Oltre a riproporre l’insistente antagonismo tra ragione e sentimento, che dovrebbe riassumere in una elementare espressione dicotomica le differenze tra uomo e donna, il testo teorizza la coppia di valori cui sarebbe devota la vita della donna: l’ubbidienza e l’amore. L’autore suggella poi la trattazione valorizzando quel pregio tutto femminile che è il «coraggio del tacere».
Le riflessioni dello scrittore rivelano la propria organicità allo scenario storico e, col racconto di Giulio e Crispia del XX secolo, al pensiero culturale dominante del suo tempo.
La storia, proprio in quanto discorso sulla realtà, è anche una narrazione che utilizza alcuni strumenti della fiction: crea continuità fra le tracce discontinue del passato, disegna una trama, mette in scena dei personaggi fittizi, usa l’analogia e la metafora.
Trama, personaggi, metafora: sembrano termini esclusivamente letterari, necessariamente fuori del campo della storia, e invece si rivelano strumenti efficaci nello sviluppo della ricerca e della conoscenza.
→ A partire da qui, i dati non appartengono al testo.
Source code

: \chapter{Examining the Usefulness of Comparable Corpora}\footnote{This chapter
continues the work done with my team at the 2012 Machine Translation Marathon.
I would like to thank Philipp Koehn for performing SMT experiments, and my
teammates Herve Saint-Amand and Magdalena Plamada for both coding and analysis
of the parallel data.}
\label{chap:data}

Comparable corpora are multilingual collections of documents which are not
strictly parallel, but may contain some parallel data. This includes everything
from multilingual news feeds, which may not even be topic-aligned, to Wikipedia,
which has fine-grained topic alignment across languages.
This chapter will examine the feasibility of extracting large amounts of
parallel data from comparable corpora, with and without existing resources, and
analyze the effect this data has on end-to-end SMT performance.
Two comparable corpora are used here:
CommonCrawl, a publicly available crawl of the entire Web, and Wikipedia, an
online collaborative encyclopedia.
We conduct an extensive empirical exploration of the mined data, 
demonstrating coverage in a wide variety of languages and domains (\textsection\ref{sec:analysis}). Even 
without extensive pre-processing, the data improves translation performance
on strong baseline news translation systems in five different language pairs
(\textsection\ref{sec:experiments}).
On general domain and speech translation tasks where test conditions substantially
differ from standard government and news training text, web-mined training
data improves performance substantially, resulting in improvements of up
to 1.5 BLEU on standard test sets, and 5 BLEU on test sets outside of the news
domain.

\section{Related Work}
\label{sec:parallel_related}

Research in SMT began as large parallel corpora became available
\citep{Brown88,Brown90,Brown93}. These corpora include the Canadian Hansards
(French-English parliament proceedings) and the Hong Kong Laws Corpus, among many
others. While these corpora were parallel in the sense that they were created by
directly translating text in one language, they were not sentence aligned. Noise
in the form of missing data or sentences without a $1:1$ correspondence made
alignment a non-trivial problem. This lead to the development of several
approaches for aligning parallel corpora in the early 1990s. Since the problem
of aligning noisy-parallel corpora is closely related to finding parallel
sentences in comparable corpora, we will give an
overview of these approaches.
In questo modo, attraverso la trama parallela dei suoi personaggi, Francesco Camagna consente di di mettere in scena ciò che altrimenti non sarebbe possibile raccontare: la morte, le proibizioni sociali e religiose, i divieti. Così, la storia diventa il territorio del “come se” e consente di accogliere il nascosto, l’oscuro, il doloroso e, attraverso il viaggio nell’inverosimile e nell’indicibile, il soggetto accede a nuove forme di conoscenza di sé, del proprio mondo e della propria esperienza emotiva.